**YOUR TASK:**
Print out the full listing below, word for word.
==*==
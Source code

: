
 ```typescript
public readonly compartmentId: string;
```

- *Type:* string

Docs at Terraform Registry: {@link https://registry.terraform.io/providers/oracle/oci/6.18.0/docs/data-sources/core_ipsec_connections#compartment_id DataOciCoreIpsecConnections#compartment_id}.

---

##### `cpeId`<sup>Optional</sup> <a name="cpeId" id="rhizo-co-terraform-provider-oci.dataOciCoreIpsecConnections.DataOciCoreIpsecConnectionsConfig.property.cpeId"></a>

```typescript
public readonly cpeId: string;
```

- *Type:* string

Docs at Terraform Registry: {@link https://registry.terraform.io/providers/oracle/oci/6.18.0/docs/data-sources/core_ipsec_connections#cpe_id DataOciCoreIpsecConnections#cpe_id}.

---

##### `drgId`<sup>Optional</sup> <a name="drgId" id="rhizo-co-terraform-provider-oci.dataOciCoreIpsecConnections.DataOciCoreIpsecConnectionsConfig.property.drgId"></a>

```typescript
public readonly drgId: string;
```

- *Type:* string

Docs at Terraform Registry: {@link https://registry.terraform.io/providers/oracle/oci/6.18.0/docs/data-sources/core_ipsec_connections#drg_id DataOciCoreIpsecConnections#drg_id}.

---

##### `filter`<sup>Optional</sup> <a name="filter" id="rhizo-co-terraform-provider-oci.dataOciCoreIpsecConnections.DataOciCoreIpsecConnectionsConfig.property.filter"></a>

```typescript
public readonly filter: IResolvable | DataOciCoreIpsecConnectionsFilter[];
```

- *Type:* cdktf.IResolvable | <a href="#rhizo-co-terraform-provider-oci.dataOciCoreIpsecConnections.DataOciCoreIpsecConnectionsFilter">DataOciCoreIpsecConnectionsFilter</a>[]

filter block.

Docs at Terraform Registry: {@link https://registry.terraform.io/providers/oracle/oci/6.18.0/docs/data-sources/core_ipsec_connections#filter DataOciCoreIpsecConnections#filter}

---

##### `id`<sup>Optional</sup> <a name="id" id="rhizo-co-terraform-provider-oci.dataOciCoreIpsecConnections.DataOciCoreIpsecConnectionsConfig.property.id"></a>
==*==
**RESPONSE TO THE TASK:**
Source code

:
 ```typescript
public readonly compartmentId: string;
```

- *Type:* string

Docs at Terraform Registry: {@link https://registry.terraform.io/providers/oracle/oci/6.18.0/docs/data-sources/core_ipsec_connections#compartment_id DataOciCoreIpsecConnections#compartment_id}.

---

##### `cpeId`<sup>Optional</sup> <a name="cpeId" id="rhizo-co-terraform-provider-oci.dataOciCoreIpsecConnections.DataOciCoreIpsecConnectionsConfig.property.cpeId"></a>

```typescript
public readonly cpeId: string;
```

- *Type:* string

Docs at Terraform Registry: {@link https://registry.terraform.io/providers/oracle/oci/6.18.0/docs/data-sources/core_ipsec_connections#cpe_id DataOciCoreIpsecConnections#cpe_id}.

---

##### `drgId`<sup>Optional</sup> <a name="drgId" id="rhizo-co-terraform-provider-oci.dataOciCoreIpsecConnections.DataOciCoreIpsecConnectionsConfig.property.drgId"></a>

```typescript
public readonly drgId: string;
```

- *Type:* string

Docs at Terraform Registry: {@link https://registry.terraform.io/providers/oracle/oci/6.18.0/docs/data-sources/core_ipsec_connections#drg_id DataOciCoreIpsecConnections#drg_id}.

---

##### `filter`<sup>Optional</sup> <a name="filter" id="rhizo-co-terraform-provider-oci.dataOciCoreIpsecConnections.DataOciCoreIpsecConnectionsConfig.property.filter"></a>

```typescript
public readonly filter: IResolvable | DataOciCoreIpsecConnectionsFilter[];
```

- *Type:* cdktf.IResolvable | <a href="#rhizo-co-terraform-provider-oci.dataOciCoreIpsecConnections.DataOciCoreIpsecConnectionsFilter">DataOciCoreIpsecConnectionsFilter</a>[]

filter block.

Docs at Terraform Registry: {@link https://registry.terraform.io/providers/oracle/oci/6.18.0/docs/data-sources/core_ipsec_connections#filter DataOciCoreIpsecConnections#filter}

---

##### `id`<sup>Optional</sup> <a name="id" id="rhizo-co-terraform-provider-oci.dataOciCoreIpsecConnections.DataOciCoreIpsecConnectionsConfig.property.id"></a>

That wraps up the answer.